Apple details new fee structures for App Store payments in the EU

Engadgeta day ago

Apple has introduced new fee structures for developers using the App Store in the EU in order to meet the requirements of the bloc's Digital Markets Act. Last month, the European Commission ruled that Apple was not in compliance the legislation and ordered the company to make changes within 30 days. Apple can still file an appeal of the decision until July 7.
The new terms make things a little complicated. When apps promote offers for digital goods or services in the EU, they'll be subject to an "initial acquisition fee" and a "store services fee" as well as a Core Technology Fee for apps with more than 1 million annual installs. Developers who agree to the StoreKit External Purchase Link Entitlement (EU) Addendum will be charged a Core Technology Commission (CTC) of 5 percent rather than the CTF. The CTC applies to "all sales of digital goods or services that occur within a 12-month period from the date of an install, including app updates and reinstalls" rather than the CTF approach based on installation numbers. The exact rules and exemptions are now listed on a dedicated support page.

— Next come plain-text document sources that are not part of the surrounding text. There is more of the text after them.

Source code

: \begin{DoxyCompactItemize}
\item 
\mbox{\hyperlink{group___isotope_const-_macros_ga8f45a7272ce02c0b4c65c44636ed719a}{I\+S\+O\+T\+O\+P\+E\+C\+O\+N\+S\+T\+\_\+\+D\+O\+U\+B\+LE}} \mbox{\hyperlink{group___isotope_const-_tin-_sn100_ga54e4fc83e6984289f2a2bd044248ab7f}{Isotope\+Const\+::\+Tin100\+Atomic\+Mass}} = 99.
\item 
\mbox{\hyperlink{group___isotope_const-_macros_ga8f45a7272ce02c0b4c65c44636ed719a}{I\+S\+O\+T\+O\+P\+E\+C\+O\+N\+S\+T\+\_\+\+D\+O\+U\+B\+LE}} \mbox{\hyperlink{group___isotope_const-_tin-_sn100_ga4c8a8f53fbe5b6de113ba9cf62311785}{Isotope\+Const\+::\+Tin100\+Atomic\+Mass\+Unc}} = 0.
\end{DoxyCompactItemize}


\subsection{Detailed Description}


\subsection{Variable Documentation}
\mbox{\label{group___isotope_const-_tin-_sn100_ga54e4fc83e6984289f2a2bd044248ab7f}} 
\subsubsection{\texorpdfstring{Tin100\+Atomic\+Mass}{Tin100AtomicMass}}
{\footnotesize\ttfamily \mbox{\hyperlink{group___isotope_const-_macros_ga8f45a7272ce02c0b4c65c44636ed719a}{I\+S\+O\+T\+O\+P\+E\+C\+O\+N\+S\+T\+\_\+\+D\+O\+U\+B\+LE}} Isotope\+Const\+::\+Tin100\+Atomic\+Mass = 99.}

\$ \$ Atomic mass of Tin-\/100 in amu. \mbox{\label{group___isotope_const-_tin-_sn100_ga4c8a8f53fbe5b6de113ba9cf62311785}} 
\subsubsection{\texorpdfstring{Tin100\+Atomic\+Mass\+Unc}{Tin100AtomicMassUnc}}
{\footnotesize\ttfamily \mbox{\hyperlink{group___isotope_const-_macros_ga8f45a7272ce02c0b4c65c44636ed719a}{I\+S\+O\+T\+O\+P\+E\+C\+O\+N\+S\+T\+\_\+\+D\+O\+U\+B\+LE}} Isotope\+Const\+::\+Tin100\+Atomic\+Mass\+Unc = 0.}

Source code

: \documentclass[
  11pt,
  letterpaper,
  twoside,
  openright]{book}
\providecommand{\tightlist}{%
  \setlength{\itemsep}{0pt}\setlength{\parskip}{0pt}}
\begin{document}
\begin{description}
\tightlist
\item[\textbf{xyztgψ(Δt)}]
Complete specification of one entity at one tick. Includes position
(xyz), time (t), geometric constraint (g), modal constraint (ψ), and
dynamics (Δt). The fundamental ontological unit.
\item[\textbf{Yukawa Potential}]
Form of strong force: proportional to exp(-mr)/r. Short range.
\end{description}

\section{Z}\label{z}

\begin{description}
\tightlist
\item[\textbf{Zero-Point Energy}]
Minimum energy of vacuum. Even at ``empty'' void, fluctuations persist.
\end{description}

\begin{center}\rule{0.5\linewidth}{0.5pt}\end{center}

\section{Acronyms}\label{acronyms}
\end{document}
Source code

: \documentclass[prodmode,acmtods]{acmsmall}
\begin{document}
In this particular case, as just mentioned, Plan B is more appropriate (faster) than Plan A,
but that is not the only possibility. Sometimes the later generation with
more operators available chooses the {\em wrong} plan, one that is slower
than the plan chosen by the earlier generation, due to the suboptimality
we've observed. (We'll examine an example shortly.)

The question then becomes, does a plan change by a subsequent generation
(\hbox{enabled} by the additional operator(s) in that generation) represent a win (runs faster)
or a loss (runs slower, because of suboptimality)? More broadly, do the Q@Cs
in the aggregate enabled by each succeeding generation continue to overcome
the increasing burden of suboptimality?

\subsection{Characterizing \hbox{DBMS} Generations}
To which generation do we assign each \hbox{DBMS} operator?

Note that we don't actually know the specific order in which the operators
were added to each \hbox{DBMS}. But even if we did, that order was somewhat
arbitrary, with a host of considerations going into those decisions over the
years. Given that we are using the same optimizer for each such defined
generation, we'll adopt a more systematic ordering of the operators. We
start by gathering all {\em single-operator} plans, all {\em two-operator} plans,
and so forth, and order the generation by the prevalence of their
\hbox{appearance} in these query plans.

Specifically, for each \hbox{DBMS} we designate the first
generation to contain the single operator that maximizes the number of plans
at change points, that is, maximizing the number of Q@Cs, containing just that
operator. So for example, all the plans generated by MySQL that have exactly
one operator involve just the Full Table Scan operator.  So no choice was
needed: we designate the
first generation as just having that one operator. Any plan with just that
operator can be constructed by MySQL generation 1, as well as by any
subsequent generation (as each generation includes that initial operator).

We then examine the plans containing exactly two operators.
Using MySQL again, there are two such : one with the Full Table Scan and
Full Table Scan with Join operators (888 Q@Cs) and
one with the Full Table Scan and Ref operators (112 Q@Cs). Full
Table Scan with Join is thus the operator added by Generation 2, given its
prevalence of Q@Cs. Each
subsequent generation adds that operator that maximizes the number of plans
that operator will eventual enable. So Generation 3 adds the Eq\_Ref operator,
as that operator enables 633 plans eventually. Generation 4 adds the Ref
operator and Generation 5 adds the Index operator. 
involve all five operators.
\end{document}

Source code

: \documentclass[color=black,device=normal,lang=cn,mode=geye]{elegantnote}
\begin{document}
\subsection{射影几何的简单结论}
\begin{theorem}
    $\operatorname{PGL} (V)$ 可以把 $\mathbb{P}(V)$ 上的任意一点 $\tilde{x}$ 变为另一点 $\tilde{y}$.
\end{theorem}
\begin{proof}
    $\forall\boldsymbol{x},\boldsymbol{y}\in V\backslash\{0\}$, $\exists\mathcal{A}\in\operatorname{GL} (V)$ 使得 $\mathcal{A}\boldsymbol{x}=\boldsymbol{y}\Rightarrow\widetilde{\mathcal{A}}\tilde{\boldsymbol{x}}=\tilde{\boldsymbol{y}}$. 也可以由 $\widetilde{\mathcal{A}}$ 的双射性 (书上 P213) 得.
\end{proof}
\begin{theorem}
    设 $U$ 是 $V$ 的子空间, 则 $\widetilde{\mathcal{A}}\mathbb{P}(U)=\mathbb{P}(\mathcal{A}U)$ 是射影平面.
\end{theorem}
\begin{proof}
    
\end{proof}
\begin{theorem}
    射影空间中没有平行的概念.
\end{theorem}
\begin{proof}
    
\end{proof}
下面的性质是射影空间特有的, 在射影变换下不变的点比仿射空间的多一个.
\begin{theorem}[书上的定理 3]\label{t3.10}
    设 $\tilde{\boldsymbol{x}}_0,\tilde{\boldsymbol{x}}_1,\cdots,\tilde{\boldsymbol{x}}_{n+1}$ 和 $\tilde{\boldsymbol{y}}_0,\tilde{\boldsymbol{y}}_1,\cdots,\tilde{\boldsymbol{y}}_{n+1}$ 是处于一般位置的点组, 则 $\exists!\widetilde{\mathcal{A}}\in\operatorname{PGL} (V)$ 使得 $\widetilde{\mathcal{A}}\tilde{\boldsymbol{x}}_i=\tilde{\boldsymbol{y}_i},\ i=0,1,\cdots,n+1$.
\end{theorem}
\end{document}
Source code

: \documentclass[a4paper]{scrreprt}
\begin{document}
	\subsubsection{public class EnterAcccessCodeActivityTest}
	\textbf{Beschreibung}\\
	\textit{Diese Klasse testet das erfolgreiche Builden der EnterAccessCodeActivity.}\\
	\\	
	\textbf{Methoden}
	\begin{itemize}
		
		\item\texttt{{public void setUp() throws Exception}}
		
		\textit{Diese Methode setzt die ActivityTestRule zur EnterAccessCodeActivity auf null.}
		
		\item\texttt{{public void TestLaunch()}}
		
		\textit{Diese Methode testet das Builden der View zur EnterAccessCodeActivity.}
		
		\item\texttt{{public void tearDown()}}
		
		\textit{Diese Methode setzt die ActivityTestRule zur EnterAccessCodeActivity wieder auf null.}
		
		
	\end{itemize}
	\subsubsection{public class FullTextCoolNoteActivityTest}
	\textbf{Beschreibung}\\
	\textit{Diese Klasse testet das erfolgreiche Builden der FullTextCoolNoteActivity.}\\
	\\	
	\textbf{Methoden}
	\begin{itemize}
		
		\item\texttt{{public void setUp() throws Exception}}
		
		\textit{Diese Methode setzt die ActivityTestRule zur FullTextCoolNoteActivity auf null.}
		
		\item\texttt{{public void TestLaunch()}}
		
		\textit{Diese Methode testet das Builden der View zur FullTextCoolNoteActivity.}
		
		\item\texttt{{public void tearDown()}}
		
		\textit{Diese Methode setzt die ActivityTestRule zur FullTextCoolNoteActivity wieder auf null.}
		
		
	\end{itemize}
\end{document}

There are also two separate tiers of fee structures. Tier 1 is for apps using mandatory store services and Tier 2 covers apps using optional store services. The initial acquisition fee is 2 percent for both tiers, although participants in the Apple Small Business Program and recurring subscriptions after the first year will not be subject to that charge. The Tier 1 store services fee is 5 percent, while Tier 2 is 13 percent normally or 10 percent for program participants.
That's the approach for the remainder of this year, although Apple said it plans to adopt a single business model of the Core Technology Commission for all developers in the EU beginning January 1, 2026.
Apple is also offering new terms about how developers can promote and communicate offers to users in the EU. The destination for a promo can now be "a website, alternative app marketplace, or another app, and can be accessed outside the app or within the app via a web view or native experience." The company is also toning down language in the "scare sheets" it displays when a user follows a link to outside the App Store.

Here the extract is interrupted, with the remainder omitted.